START THE RECORDS

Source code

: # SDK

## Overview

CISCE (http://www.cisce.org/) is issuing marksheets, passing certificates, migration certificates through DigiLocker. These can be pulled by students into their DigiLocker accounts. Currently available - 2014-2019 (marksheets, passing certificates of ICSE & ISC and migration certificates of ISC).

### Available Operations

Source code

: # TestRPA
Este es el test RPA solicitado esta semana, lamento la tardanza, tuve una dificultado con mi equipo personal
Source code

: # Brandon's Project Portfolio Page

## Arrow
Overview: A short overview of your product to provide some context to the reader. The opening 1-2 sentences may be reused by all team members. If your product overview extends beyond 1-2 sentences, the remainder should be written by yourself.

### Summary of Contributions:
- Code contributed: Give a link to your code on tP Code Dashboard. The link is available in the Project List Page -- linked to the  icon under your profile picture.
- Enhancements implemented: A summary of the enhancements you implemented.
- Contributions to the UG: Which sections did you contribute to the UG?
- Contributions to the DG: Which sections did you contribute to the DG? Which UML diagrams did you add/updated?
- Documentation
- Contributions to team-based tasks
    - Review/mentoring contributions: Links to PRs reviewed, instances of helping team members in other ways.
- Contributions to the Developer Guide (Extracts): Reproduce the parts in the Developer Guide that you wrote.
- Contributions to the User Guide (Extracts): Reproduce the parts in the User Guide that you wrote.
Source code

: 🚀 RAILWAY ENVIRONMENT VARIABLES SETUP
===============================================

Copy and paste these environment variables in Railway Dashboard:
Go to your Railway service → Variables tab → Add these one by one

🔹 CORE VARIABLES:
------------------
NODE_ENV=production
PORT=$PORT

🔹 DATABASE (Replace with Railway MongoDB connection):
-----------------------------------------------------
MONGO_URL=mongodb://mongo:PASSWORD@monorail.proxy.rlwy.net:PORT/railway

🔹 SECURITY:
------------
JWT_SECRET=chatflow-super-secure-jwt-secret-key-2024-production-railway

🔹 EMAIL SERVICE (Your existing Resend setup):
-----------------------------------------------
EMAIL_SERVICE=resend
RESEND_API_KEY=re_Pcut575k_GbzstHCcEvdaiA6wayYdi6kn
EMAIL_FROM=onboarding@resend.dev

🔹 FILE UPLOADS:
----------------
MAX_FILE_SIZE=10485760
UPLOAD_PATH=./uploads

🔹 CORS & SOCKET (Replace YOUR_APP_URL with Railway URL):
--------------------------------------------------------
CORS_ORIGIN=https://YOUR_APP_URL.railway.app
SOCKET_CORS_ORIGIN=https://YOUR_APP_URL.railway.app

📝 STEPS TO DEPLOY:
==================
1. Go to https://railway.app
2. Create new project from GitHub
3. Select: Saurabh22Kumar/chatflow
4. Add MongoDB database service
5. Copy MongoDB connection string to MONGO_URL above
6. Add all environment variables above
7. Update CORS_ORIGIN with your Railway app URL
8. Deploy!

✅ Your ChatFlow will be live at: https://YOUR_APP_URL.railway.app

END THE RECORDS
START THE RECORDS

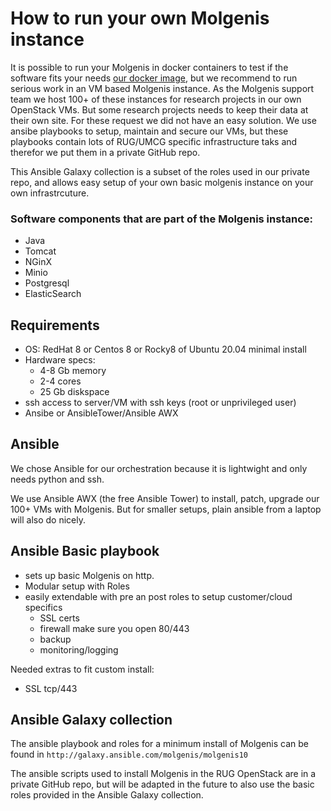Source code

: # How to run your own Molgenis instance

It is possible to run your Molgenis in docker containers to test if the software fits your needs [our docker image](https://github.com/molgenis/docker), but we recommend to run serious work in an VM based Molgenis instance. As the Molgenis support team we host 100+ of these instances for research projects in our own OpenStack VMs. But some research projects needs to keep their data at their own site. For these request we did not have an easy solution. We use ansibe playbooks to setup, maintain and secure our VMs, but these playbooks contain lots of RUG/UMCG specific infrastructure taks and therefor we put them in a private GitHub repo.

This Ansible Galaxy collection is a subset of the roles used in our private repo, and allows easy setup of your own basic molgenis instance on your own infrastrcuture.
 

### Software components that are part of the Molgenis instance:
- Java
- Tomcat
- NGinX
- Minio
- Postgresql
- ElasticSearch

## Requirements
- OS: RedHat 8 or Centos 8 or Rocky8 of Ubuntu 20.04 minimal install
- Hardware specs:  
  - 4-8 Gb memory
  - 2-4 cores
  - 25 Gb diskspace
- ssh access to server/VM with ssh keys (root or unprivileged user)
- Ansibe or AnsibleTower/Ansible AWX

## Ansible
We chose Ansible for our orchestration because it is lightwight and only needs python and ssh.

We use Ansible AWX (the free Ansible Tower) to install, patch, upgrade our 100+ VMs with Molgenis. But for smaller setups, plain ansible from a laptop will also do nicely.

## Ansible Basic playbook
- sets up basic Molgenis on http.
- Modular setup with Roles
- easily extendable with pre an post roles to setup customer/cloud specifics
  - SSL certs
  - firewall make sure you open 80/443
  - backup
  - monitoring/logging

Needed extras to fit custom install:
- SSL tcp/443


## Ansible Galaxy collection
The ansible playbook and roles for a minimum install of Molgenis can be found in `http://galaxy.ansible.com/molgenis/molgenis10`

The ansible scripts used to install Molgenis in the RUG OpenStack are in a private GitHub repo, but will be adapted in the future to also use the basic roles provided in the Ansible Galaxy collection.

END THE RECORDS

# [INSTRUCTIONS FOR THE TASK]
Scan the listing above for the word "Which" and show each line where it is found.

# [TASK RESULT]
- Contributions to the UG: Which sections did you contribute to the UG?
- Contributions to the DG: Which sections did you contribute to the DG? Which UML diagrams did you add/updated?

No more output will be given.